Note that the counter 35 is a decimal counter as shown in Table 1, and the phase delay τ is τ=100111 (when the next timing of the counter output -10>, that is, the phase delay of τ-Qm is given, The counter 35 is reset to rOJ. Also, the table ROM 3
7 is a ROM having a storage capacity of 24×128, for example.

In addition, in the embodiment described in Section 2, the distance measurement resolution is 1Qm and the maximum detection distance is 100m for simplicity, but the present invention is not limited to this.
It is easy to change the maximum detection distance to 125m or 150m, such as 125m or 150m.
By appropriately selecting the storage capacity of M, it is possible to remove reflected signals from exhaust gas and the like and accurately detect only reflected signals from the preceding vehicle, as in the above embodiments.

[Effects of the Invention] As explained above, according to the present invention, the reflected signal is
Since the level of the reference signal of the comparator for converting into a single signal is varied to a signal level corresponding to the phase shift height of each phase shift signal, that is, to a signal level corresponding to the distance to be measured, this reference signal Reflected signals from exhaust gas, etc. below the level are removed, so there is no influence from exhaust gas, etc., and only reflected signals from the preceding vehicle can be reliably extracted, even in environments where exhaust gas, rain, fog, etc. However, the preceding vehicle and the distance to the preceding vehicle can be accurately detected.
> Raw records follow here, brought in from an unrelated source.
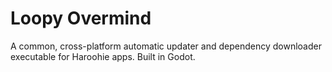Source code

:# Loopy Overmind
A common, cross-platform automatic updater and dependency downloader executable for Haroohie apps. Built in Godot.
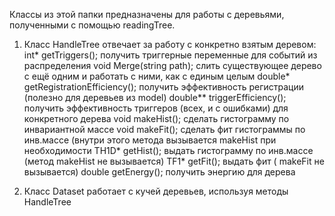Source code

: Классы из этой папки предназначены для работы с деревьями, полученными с помощью readingTree.

1. Класс HandleTree отвечает за работу с конкретно взятым деревом:
        int* getTriggers();
            получить триггерные переменные для событий из распределения
        void Merge(string path);
            слить существующее дерево с ещё одним и работать с ними, как с единым целым
        double* getRegistrationEfficiency();
            получить эффективность регистрации (полезно для деревьев из model)
        double** triggerEfficiency();
            получить эффективность триггеров (всех, и с ошибками) для конкретного дерева
        void makeHist();
            сделать гистограмму по инвариантной массе
        void makeFit();
            сделать фит гистограммы по инв.массе (внутри этого метода вызывается makeHist при необходимости
        TH1D* getHist();
            выдать гистограмму по инв.массе (метод makeHist не вызывается)
        TF1* getFit();
            выдать фит ( makeFit не вызывается)
        double getEnergy();
            получить энергию для дерева
            
2. Класс Dataset работает с кучей деревьев, используя методы HandleTree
[Brief explanation of the drawing]

FIG. 1 is a circuit block diagram of a random modulation radar device for a vehicle showing an embodiment of the present invention, and FIG. 2 is an operational waveform diagram of the random modulation radar device for a vehicle shown in FIG. 1 and count values for each phase delay signal. FIG. 3 is a graph showing the relationship between the received light voltage and the distance of reflected signals from a preceding vehicle and exhaust gas, and FIG. 4 is a circuit block diagram of a conventional random modulation radar device for vehicles. 7... Transmitter, 9... Receiver, 33... Reference signal generating means, 35... Counter, 37... Table R
OM, 39...D, /A converter, 51...m series generator, 55... Light transmitter, 57... Light receiver, 61
... Comparator, 63 ... Exclusive OR circuit, 6
5... Clock No. 3 generator, 67... Phase shifter, 7
1... Counter, 73... RAM, 75... Correlator, 77... Operator. Patent applicant: Nissan Motor Co., Ltd. Lianhong 1 (m)

Claims (1)

[Claims] A random modulation radar device for vehicles that transmits random pulse electromagnetic waves, receives a signal reflected by a reflector of the electromagnetic wave, and measures the distance to the reflector based on the propagation delay time from the transmission of the electromagnetic wave to the reception of the reflected signal. , a random pulse generator that generates a random pulse signal, a transmitter that transmits an electromagnetic wave in response to the random pulse signal, a receiver that receives a signal reflected by a reflector of the electromagnetic wave transmitted by the transmitter; a phase shifter that sequentially shifts the phase of a random pulse signal; a reference signal generating means that generates a reference signal having a signal level corresponding to each phase shift amount of each phase shift signal phase-shifted by the phase shifter; a comparator that compares the reflected signal received by the receiver and binarizes the reflected signal; and a phase shift signal whose phase is shifted between the reflected signal binarized by the comparator and the phase shifter by the phase shifter. A random modulation radar device for a vehicle, comprising: a correlator that calculates a correlation value; and an arithmetic unit that calculates a distance from a phase shift signal having the maximum correlation value to a reflector.